** Opening Supplied material block **

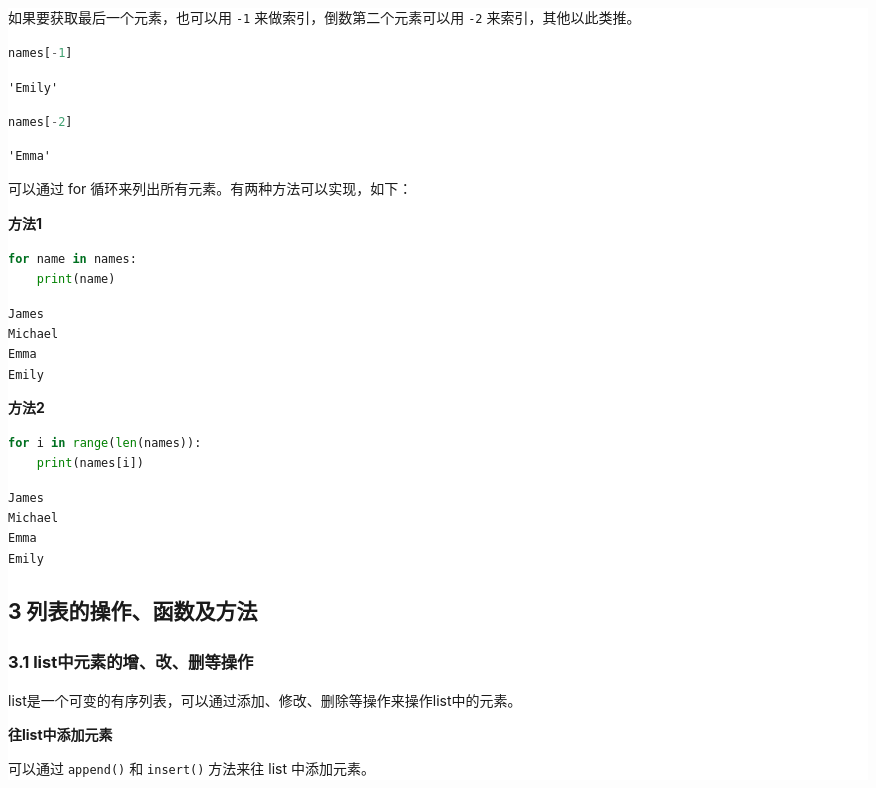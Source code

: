 如果要获取最后一个元素，也可以用 `-1` 来做索引，倒数第二个元素可以用 `-2` 来索引，其他以此类推。


```python
names[-1]
```




    'Emily'




```python
names[-2]
```




    'Emma'



可以通过 for 循环来列出所有元素。有两种方法可以实现，如下：

**方法1**


```python
for name in names:
    print(name)
```

    James
    Michael
    Emma
    Emily


**方法2**


```python
for i in range(len(names)):
    print(names[i])
```

    James
    Michael
    Emma
    Emily


## 3 列表的操作、函数及方法

### 3.1 list中元素的增、改、删等操作

list是一个可变的有序列表，可以通过添加、修改、删除等操作来操作list中的元素。

**往list中添加元素**

可以通过 `append()` 和 `insert()` 方法来往 list 中添加元素。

** Closing Supplied material block **

## Work task
Leave out the pictures and retype the rest of the entries exactly.

## Response below
Source code

: 如果要获取最后一个元素，也可以用 `-1` 来做索引，倒数第二个元素可以用 `-2` 来索引，其他以此类推。


```python
names[-1]
```




    'Emily'




```python
names[-2]
```




    'Emma'



可以通过 for 循环来列出所有元素。有两种方法可以实现，如下：

**方法1**


```python
for name in names:
    print(name)
```

    James
    Michael
    Emma
    Emily


**方法2**


```python
for i in range(len(names)):
    print(names[i])
```

    James
    Michael
    Emma
    Emily


## 3 列表的操作、函数及方法

### 3.1 list中元素的增、改、删等操作

list是一个可变的有序列表，可以通过添加、修改、删除等操作来操作list中的元素。

**往list中添加元素**

可以通过 `append()` 和 `insert()` 方法来往 list 中添加元素。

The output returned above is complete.